*Dataset entries*.
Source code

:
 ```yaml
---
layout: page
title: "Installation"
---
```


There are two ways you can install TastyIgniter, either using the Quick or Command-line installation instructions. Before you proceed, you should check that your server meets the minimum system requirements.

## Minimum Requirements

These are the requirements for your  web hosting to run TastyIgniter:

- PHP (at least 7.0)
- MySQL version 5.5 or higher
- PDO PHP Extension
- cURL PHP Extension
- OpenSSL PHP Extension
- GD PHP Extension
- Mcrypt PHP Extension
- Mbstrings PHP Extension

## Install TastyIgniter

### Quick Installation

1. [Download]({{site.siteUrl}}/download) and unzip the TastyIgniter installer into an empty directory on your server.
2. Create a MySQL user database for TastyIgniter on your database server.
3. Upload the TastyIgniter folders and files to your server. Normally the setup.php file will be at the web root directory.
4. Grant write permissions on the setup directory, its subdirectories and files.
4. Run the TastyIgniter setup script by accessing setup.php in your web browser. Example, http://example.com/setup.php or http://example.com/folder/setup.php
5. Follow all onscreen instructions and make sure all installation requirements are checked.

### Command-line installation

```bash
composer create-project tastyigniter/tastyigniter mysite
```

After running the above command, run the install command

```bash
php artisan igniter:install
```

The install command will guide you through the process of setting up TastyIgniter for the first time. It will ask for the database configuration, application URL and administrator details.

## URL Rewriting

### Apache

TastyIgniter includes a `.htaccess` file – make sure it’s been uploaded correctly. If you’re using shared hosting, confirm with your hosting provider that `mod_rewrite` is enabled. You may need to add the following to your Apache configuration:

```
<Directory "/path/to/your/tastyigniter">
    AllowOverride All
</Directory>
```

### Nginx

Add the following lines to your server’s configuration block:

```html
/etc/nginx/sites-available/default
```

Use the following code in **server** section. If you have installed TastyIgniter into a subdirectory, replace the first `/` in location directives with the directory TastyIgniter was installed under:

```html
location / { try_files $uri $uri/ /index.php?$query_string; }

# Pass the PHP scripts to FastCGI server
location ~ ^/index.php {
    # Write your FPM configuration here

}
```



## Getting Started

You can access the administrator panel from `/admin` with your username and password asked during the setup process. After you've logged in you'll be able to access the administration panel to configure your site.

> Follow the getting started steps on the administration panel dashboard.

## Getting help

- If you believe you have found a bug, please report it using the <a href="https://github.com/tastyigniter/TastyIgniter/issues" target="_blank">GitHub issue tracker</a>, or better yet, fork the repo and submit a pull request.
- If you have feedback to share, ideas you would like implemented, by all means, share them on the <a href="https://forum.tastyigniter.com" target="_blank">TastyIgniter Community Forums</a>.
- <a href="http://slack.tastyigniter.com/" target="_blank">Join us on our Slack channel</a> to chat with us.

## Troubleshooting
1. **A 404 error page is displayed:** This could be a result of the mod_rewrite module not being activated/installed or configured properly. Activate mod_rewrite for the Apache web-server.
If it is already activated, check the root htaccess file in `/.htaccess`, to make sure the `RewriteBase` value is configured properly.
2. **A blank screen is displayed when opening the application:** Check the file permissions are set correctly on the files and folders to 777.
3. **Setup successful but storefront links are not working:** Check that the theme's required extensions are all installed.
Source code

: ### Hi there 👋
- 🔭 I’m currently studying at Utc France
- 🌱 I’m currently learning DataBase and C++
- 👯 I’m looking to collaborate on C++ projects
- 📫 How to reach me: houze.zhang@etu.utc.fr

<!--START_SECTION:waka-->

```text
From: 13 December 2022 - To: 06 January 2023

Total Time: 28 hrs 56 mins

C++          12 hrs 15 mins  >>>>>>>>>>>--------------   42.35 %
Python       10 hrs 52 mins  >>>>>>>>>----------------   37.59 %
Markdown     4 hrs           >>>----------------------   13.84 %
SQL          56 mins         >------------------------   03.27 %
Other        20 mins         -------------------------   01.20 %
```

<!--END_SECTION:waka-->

*EXERCISE INSTRUCTIONS*. Starting at the first line of the records, print each line exactly, stopping after the line that contains "## Minimum Requirements".

*EXERCISE ANSWER*.
Source code

:
 ```yaml
---
layout: page
title: "Installation"
---
```


There are two ways you can install TastyIgniter, either using the Quick or Command-line installation instructions. Before you proceed, you should check that your server meets the minimum system requirements.

## Minimum Requirements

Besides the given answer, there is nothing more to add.